Young Lovers, New Lover
- First edition
- Author: Muhammad Aladdin
- Original title: الصغير والحالي
- Cover artist: Ahmad Al Labbad
- Language: Arabic
- Genre: Short stories
- Published: Merit Publishing
- Publication place: Egypt
- Media type: Print
- Pages: 67 pages
- Preceded by: The Foot (A Novel)
- Followed by: A Well-Trained Stray

= Young Lover, New Lover =

2012 Short stories collection by Muhammad Aladdin

Young Lover, New Lover is a 2012 Short stories collection by Muhammad Aladdin and published by Merit Publishing House in Egypt. It is his third short story collection, followed by the novel A Well-Trained Stray in 2014. The collection contains 23 short stories covering madness, alienation, and secrets.

==Content==
Published by Dar Merit in early 2012, “Young Lover, New Lover“ is different from Aladdin’s previous writings in its simplicity. Yet it remains experimental simply by reintroducing some of the classical techniques of story writing with contemporary themes.

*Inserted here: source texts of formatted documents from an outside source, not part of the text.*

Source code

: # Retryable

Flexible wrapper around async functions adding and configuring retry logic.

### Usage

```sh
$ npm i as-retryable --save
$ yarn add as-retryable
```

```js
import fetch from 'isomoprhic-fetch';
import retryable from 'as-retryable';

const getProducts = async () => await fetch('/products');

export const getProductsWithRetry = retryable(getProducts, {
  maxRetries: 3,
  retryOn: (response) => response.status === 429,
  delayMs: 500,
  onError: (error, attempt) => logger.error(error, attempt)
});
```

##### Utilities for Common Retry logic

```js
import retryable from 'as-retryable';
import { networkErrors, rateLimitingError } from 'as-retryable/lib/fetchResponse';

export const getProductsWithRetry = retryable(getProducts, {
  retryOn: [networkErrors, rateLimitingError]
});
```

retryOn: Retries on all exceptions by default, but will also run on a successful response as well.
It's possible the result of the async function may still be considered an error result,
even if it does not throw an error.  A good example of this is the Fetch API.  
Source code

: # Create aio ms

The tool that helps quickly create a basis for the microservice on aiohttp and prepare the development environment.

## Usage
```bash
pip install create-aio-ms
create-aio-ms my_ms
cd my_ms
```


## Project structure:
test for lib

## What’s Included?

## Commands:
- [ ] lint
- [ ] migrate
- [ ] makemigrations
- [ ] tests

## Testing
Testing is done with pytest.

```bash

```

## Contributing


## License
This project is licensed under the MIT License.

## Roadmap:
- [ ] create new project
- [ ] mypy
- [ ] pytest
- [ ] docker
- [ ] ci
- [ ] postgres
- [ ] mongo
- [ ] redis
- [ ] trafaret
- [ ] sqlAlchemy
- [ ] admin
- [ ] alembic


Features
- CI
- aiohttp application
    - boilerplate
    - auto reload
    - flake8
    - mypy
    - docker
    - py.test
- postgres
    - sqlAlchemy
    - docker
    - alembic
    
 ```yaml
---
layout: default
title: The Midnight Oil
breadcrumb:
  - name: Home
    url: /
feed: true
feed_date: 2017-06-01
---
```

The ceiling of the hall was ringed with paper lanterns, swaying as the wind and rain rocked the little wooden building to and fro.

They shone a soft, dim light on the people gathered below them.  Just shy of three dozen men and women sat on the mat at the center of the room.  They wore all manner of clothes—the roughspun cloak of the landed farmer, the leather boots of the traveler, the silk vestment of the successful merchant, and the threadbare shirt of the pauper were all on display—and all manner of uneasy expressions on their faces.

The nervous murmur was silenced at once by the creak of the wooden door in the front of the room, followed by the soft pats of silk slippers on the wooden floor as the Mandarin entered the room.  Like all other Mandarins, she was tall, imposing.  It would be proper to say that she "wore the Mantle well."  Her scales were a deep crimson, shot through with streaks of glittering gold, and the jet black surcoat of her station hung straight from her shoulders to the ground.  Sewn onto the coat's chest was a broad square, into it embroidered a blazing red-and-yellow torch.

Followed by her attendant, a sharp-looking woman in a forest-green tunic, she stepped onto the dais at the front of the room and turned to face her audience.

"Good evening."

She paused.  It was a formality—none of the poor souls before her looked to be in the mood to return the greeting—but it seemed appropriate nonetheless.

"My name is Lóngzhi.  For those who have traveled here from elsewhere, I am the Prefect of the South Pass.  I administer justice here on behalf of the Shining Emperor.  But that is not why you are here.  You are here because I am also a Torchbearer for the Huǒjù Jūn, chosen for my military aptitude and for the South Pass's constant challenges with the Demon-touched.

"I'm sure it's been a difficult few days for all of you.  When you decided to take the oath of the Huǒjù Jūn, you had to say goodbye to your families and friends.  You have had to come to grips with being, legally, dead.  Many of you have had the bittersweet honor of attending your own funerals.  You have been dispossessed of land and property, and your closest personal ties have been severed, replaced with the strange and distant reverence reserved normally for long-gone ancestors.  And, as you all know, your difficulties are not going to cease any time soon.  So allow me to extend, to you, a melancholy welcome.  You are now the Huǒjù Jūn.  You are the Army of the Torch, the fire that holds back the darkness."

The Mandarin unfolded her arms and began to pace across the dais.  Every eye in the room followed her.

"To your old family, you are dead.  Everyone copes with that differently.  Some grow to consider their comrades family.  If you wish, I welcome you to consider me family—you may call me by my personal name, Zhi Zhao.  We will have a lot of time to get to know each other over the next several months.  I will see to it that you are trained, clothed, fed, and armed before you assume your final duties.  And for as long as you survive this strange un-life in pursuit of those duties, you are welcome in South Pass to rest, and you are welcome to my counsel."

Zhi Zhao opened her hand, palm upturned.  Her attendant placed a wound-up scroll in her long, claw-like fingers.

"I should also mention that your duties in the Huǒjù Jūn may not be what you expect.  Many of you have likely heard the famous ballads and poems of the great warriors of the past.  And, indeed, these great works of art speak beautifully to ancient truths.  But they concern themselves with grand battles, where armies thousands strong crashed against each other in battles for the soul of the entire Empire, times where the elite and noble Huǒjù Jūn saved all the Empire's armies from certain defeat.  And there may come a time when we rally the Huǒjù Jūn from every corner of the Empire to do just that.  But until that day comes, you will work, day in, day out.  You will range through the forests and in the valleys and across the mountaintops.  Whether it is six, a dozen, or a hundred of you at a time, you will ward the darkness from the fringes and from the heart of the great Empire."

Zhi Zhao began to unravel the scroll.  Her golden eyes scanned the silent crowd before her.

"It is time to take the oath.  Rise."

Aladdin starts the collection with “Arabat al-Nar” (The Fire Cart). It is a snapshot of a killing scene on the street, in which the narrator mediates what happens between the killing and the victim’s name being recorded in police records. The narrator witnesses how the woman dragged down the street is slaughtered with a knife. The perpetrator immediately leaves, and he is left staring at the victim, whose eyes are fixated on him. The narrative is straightforward. Its strength stems from the emotional intensity of the moments before the woman passes away and the language Aladdin uses to describe them.

“Young Lover, New Lover” short story collection came after three years of work — Aladdin had not published anything since his novel The Idol in 2009. The development in his style and the influence of literary classics are highly evident in the newly released collection. Among the influences apparent in the collection is that of Sufi literature. In the short story “Malh al-Ard” (Salt of the Earth), Aladdin tells the story of a man who experiences a revelation and tries to reach a higher spiritual state. The language he uses is inspired by Sufism.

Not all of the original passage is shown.